● Work to complete
Could you filter the records below and return each line that holds "مسائل"?
___ Supplied data
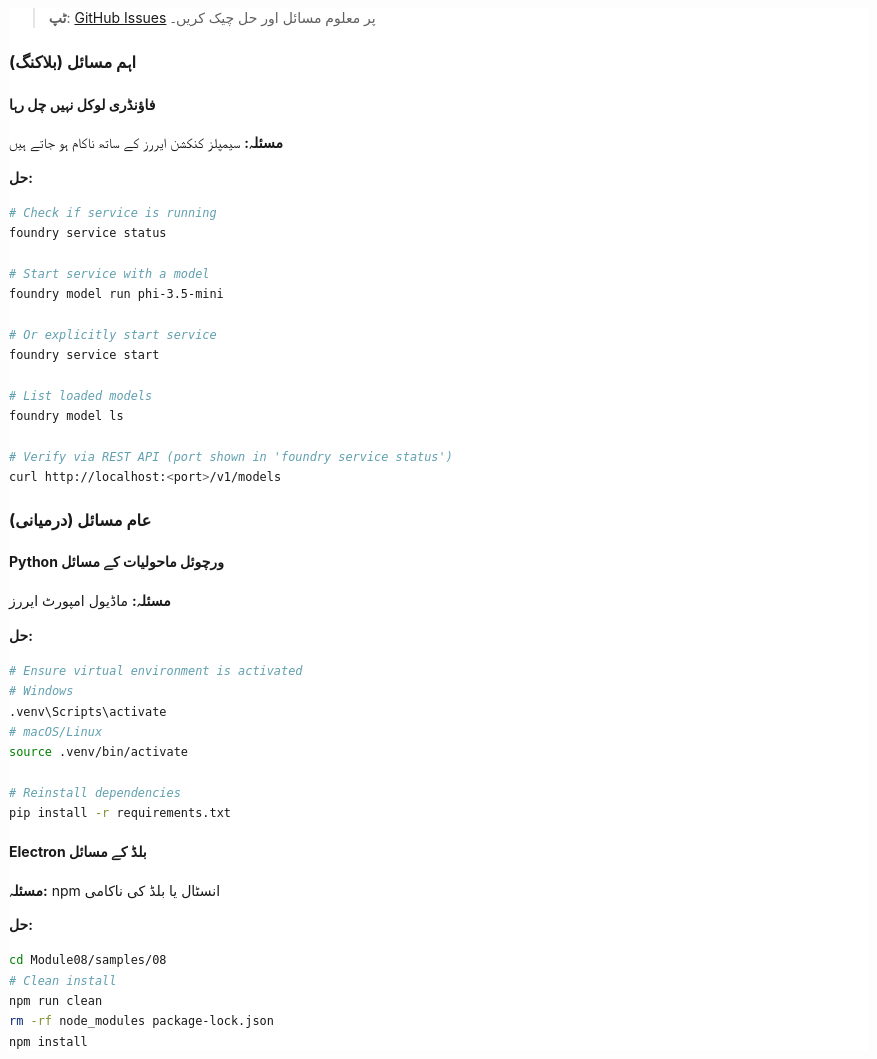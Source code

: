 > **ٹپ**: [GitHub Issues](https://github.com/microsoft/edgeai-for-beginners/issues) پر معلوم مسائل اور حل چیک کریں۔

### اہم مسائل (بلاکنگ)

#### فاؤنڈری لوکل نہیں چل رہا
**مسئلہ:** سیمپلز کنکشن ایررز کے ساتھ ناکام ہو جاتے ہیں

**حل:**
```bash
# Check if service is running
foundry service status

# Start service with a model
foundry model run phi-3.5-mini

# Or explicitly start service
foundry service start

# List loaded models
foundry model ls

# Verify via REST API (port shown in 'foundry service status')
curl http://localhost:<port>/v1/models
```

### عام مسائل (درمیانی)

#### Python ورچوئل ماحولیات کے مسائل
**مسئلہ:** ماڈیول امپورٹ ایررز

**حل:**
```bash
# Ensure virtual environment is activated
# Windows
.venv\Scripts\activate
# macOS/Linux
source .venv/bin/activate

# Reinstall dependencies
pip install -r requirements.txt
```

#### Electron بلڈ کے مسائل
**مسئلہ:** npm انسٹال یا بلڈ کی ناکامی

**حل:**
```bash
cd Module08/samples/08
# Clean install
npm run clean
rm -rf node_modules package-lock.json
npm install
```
______
● Response to this task
: > **ٹپ**: [GitHub Issues](https://github.com/microsoft/edgeai-for-beginners/issues) پر معلوم مسائل اور حل چیک کریں۔
### اہم مسائل (بلاکنگ)
### عام مسائل (درمیانی)
#### Python ورچوئل ماحولیات کے مسائل
#### Electron بلڈ کے مسائل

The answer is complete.